In [1]:
%load_ext autoreload
%autoreload 2

from coeditor.common import *
import os

os.chdir(proj_root())

This notebook demonstrates how to extract code completion problems from real code changes. Let's start by picking 4 random commits from the history of this project.

In [2]:
from coeditor.git import get_commit_history, CommitInfo

repo_root = proj_root()

commits = get_commit_history(
    repo_root, 4, commit_id="84cfd5206348ecc3f54d202b830f803d8a03f26f"
)
for c in commits[:3]:
    print(c)


CommitInfo(hash='84cfd5206348ecc3f54d202b830f803d8a03f26f', parents=('a1e2b73ab836924d0b1f9ed88e4fd90e7a6f61e6',), msg='Add ablation: dense attention.')
CommitInfo(hash='a1e2b73ab836924d0b1f9ed88e4fd90e7a6f61e6', parents=('ecdbdc3875e47887ff3c0320fd1367af28d0a491',), msg='Implement ablation: current_code_only.')
CommitInfo(hash='ecdbdc3875e47887ff3c0320fd1367af28d0a491', parents=('ad918b35e2b8314f30a7f8ffc1e957c9f49956df',), msg='Exclude builtins defs in ctx by default.')
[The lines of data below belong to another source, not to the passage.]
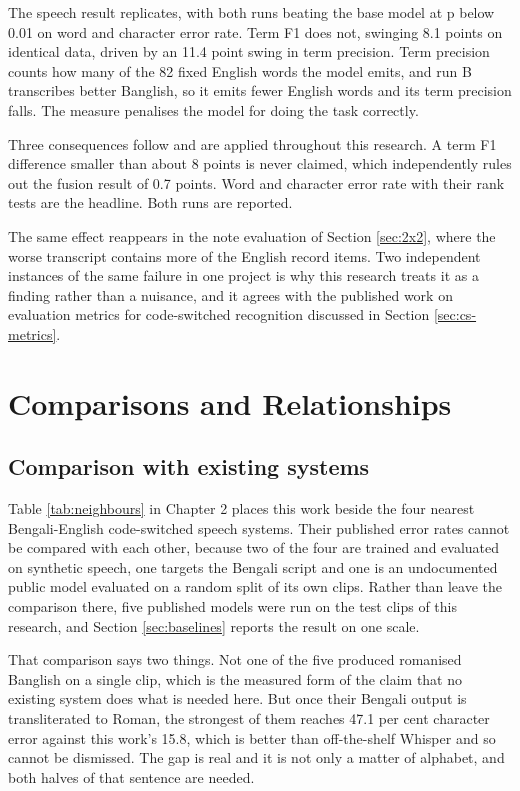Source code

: The speech result replicates, with both runs beating the base model at p below 0.01 on
word and character error rate. Term F1 does not, swinging 8.1 points on identical data,
driven by an 11.4 point swing in term precision. Term precision counts how many of the 82
fixed English words the model emits, and run B transcribes better Banglish, so it emits
fewer English words and its term precision falls. The measure penalises the model for
doing the task correctly.

Three consequences follow and are applied throughout this research. A term F1 difference
smaller than about 8 points is never claimed, which independently rules out the fusion
result of 0.7 points. Word and character error rate with their rank tests are the
headline. Both runs are reported.

The same effect reappears in the note evaluation of Section \ref{sec:2x2}, where the worse
transcript contains more of the English record items. Two independent instances of the
same failure in one project is why this research treats it as a finding rather than a
nuisance, and it agrees with the published work on evaluation metrics for code-switched
recognition discussed in Section \ref{sec:cs-metrics}.

\section{Comparisons and Relationships}

\subsection{Comparison with existing systems}

Table \ref{tab:neighbours} in Chapter 2 places this work beside the four nearest
Bengali-English code-switched speech systems. Their published error rates cannot be
compared with each other, because two of the four are trained and evaluated on synthetic
speech, one targets the Bengali script and one is an undocumented public model evaluated
on a random split of its own clips. Rather than leave the comparison there, five published
models were run on the test clips of this research, and Section \ref{sec:baselines} reports
the result on one scale.

That comparison says two things. Not one of the five produced romanised Banglish on a
single clip, which is the measured form of the claim that no existing system does what is
needed here. But once their Bengali output is transliterated to Roman, the strongest of
them reaches 47.1 per cent character error against this work's 15.8, which is better than
off-the-shelf Whisper and so cannot be dismissed. The gap is real and it is not only a
matter of alphabet, and both halves of that sentence are needed.

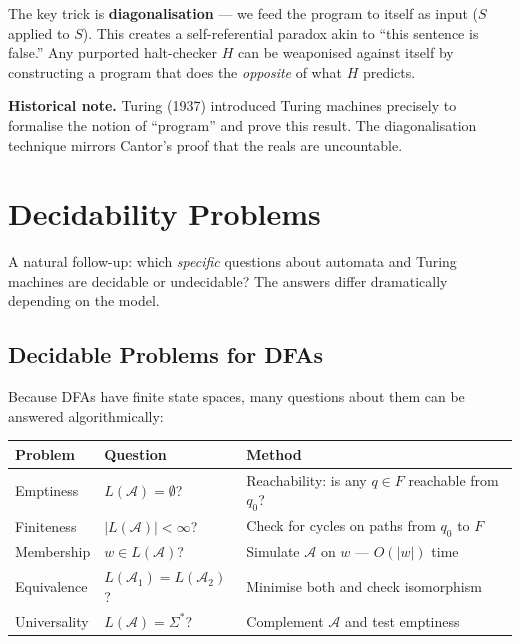 \documentclass[11pt, a4paper]{article}
\theoremstyle{definition}
\theoremstyle{remark}
\newcommand{\dfa}{\mathcal{A}}
\begin{document}
The key trick is \textbf{diagonalisation} --- we feed the program to itself as input ($S$
applied to $S$).  This creates a self-referential paradox akin to ``this sentence is false.''
Any purported halt-checker $H$ can be weaponised against itself by constructing a program
that does the \emph{opposite} of what $H$ predicts.

\begin{notebox}
\textbf{Historical note.}  Turing (1937) introduced Turing machines precisely to formalise
the notion of ``program'' and prove this result.  The diagonalisation technique mirrors
Cantor's proof that the reals are uncountable.
\end{notebox}

\section{Decidability Problems}

A natural follow-up: which \emph{specific} questions about automata and Turing machines are
decidable or undecidable?  The answers differ dramatically depending on the model.

\subsection{Decidable Problems for DFAs}

Because DFAs have finite state spaces, many questions about them can be answered
algorithmically:

\begin{center}
\begin{tabular}{lll}
  \toprule
  Problem      & Question          & Method \\
  \midrule
  Emptiness    & $L(\dfa)=\emptyset$?
               & Reachability: is any $q\in F$ reachable from $q_0$? \\
  Finiteness   & $|L(\dfa)|<\infty$?
               & Check for cycles on paths from $q_0$ to $F$ \\
  Membership   & $w\in L(\dfa)$?
               & Simulate $\dfa$ on $w$ --- $O(|w|)$ time \\
  Equivalence  & $L(\dfa_1)=L(\dfa_2)$?
               & Minimise both and check isomorphism \\
  Universality & $L(\dfa)=\Sigma^*$?
               & Complement $\dfa$ and test emptiness \\
  \bottomrule
\end{tabular}
\end{center}
\end{document}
We can then extract `FIMProblem` instances from these commits using `edits_from_commit_history` function by specifying `C3CompletionGenerator` as the change_processor.

In [3]:
from coeditor.scoped_changes import edits_from_commit_history
from coeditor.experiments.code_completion import FIMProblem, C3CompletionGenerator

generator = C3CompletionGenerator()

workdir = proj_root() / "../temp-1"
fim_problems = edits_from_commit_history(
    repo_root, commits, workdir, change_processor=generator
)
print(f"{len(fim_problems) = }")


building initial project: 100%|██████████| 34/34 [00:01<00:00, 21.39it/s]
processing commits: 100%|██████████| 3/3 [00:07<00:00,  2.41s/it]

len(fim_problems) = 5





We can now visualize an example problem by first converting it into the input-output format used by CodeT5. Each problem instance asks the model to predict a missing line extracted that correspond to the last added line from the actual changes made to a given code region. Note that in this format, any previous changes made by the user are directly applied to the code that surrounds the missing line.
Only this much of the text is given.